▶ [RECORDS PROVIDED]:
++++++++

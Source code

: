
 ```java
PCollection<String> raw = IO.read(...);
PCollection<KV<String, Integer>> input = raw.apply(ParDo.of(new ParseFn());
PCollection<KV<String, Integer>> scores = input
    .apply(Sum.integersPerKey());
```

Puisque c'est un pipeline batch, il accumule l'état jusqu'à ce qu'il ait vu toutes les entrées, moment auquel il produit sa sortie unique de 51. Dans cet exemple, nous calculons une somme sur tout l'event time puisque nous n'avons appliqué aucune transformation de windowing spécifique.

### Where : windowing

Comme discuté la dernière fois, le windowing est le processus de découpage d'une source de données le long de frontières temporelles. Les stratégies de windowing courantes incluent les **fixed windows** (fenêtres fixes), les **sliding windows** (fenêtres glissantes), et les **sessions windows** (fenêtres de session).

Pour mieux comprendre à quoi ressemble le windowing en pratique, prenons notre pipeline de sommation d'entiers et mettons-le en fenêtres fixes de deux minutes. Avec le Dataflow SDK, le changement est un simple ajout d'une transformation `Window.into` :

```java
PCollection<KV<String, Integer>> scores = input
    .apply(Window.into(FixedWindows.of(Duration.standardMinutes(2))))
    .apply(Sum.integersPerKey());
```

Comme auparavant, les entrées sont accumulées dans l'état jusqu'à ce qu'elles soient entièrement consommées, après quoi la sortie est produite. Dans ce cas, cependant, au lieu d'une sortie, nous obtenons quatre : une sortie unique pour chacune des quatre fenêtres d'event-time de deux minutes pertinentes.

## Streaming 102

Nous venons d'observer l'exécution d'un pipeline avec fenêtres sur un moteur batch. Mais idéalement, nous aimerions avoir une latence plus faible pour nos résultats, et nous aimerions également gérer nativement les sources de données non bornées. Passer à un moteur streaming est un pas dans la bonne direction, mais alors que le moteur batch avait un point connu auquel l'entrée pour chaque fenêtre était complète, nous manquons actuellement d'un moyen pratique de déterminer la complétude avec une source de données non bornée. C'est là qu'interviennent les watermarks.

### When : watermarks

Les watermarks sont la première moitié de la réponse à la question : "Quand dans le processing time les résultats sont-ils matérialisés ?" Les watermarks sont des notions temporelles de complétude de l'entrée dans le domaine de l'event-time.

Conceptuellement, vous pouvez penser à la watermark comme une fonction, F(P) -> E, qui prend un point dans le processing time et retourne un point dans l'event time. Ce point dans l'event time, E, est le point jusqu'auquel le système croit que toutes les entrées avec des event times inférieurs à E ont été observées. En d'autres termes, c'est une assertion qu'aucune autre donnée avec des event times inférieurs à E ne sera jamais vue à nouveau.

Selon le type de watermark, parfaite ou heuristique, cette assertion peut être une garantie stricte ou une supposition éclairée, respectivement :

++++++++

▶ [ASSIGNED TASK]:
In the listing above, find each line with "aucune" and copy it.

▶ [ANSWER AREA]:
Puisque c'est un pipeline batch, il accumule l'état jusqu'à ce qu'il ait vu toutes les entrées, moment auquel il produit sa sortie unique de 51. Dans cet exemple, nous calculons une somme sur tout l'event time puisque nous n'avons appliqué aucune transformation de windowing spécifique.
Conceptuellement, vous pouvez penser à la watermark comme une fonction, F(P) -> E, qui prend un point dans le processing time et retourne un point dans l'event time. Ce point dans l'event time, E, est le point jusqu'auquel le système croit que toutes les entrées avec des event times inférieurs à E ont été observées. En d'autres termes, c'est une assertion qu'aucune autre donnée avec des event times inférieurs à E ne sera jamais vue à nouveau.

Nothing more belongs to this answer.